One of the challenges of doing machine learning is getting lots of data. One of the other challenges of machine learning is having a lot of data.
This is a bit of a dichotomy with the data. A data scientist or machine learning hacker needs a lot of data to find accuracy in their model predicting something. The challenge can be with all the features (or columns in a data set) that represent potential items that influence the decision. Which of these do you choose?
I saw a post about looking over data and analyzing loans for risk. The post looks at how you might use a notebook to perform some analysis and does a good job of walking through the process with Databricks. It then builds, trains, and tests a model in the classic machine learning sense. The data is a public dataset from Lending Club, with actual loan data.
The post doesn't show the complete data set, and I didn't download it. I hope there isn't any PII data in here, but I'm sure that many people that actually analyze loans would have data related to a person's address, gender, and other PII type data. That makes sense for loan companies that need to create a financial contract with an individual, but it also allows humans to use their bias (intentionally or unintentionally) to affect decisions.
One of the promises of machine learning and AI is that this bias won't be present because the machines don't have feelings about individuals. Except, the data can reflect past feelings. If the data tends to show that people in a low-income neighborhood don't get loans, then the machine might pick this as a feature to look for in future data sets. Same for address or any other number of variables. Certainly, the person training the model may account for this and supervise the training, but I worry about this. Far too many people trust computers to do the right thing, but they are only as good as the data.

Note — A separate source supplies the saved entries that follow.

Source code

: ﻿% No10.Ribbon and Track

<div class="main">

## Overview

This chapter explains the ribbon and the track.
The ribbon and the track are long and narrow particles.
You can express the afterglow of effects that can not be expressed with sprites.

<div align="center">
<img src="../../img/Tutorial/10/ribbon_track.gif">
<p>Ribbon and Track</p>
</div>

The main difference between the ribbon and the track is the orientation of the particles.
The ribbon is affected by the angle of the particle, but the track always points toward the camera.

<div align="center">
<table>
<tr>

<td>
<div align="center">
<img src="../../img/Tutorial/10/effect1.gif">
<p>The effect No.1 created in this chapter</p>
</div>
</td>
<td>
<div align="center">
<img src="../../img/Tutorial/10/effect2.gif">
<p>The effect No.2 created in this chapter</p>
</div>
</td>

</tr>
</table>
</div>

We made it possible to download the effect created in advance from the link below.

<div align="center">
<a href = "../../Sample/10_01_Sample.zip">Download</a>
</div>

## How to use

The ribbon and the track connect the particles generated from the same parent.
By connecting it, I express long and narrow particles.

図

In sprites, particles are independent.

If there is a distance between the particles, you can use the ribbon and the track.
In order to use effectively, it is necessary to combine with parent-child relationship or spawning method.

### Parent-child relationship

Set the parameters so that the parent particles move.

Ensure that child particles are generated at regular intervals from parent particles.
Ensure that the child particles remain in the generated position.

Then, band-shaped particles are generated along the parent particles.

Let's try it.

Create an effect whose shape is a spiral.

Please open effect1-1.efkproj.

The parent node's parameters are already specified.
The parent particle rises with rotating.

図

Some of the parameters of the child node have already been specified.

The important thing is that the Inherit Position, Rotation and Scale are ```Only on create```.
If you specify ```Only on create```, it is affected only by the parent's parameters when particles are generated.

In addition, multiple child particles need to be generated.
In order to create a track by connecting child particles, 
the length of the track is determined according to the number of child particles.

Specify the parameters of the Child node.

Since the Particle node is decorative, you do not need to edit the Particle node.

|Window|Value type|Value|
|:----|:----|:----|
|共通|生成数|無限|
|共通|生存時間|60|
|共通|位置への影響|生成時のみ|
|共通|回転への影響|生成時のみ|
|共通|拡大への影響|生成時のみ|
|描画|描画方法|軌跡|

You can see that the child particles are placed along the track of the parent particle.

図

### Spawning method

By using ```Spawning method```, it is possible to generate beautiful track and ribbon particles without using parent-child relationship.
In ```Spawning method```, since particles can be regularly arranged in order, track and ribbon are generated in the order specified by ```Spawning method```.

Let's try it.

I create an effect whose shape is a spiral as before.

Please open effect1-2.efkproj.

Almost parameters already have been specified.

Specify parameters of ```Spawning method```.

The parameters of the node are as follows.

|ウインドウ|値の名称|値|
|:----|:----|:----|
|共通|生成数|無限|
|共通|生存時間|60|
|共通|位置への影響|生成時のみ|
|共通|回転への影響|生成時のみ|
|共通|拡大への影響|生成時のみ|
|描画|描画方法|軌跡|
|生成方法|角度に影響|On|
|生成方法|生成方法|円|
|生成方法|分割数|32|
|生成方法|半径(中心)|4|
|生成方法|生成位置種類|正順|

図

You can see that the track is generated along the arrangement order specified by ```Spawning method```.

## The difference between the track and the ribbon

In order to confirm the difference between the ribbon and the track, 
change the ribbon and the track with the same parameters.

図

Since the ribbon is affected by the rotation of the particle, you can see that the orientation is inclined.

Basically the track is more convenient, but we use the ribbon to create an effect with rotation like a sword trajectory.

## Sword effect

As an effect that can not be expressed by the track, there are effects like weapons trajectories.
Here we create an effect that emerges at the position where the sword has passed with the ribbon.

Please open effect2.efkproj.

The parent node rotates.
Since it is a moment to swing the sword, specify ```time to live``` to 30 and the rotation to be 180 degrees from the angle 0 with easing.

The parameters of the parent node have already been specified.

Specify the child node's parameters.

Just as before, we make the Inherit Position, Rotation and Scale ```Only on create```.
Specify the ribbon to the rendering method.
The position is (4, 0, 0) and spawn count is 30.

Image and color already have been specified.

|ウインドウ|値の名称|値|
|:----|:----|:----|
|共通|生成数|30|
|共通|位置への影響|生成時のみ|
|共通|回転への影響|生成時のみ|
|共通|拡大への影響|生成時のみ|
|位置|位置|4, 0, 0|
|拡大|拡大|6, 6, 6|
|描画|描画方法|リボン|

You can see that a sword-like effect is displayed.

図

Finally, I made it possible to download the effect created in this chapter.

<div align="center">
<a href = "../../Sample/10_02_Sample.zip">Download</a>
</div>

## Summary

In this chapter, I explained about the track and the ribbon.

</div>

Garbage in, garbage out. A common phrase many of us have used, and it's applicable here. Often our data sets reflect the frailty and mistakes of past human decisions and may not be the best choices for how to train machines that will assist us in the future. They are useful, but we ought to be aware and cognizant of the bias that might exist in our data.
I do think machine learning and artificial intelligence are useful in our world. They improve our lives, and they can help reduce the common mistakes that humans can make and improve our lives. They also can be flawed, and we ought to be careful about how much we rely on them. Certainly the early deployment of any type of model should be controlled, limited, and carefully monitored. Whether this is for a model driving a car, approving loans, or identifying pictures. All your training and testing will likely be with limited data, so be wary when releasing these items into the wider world.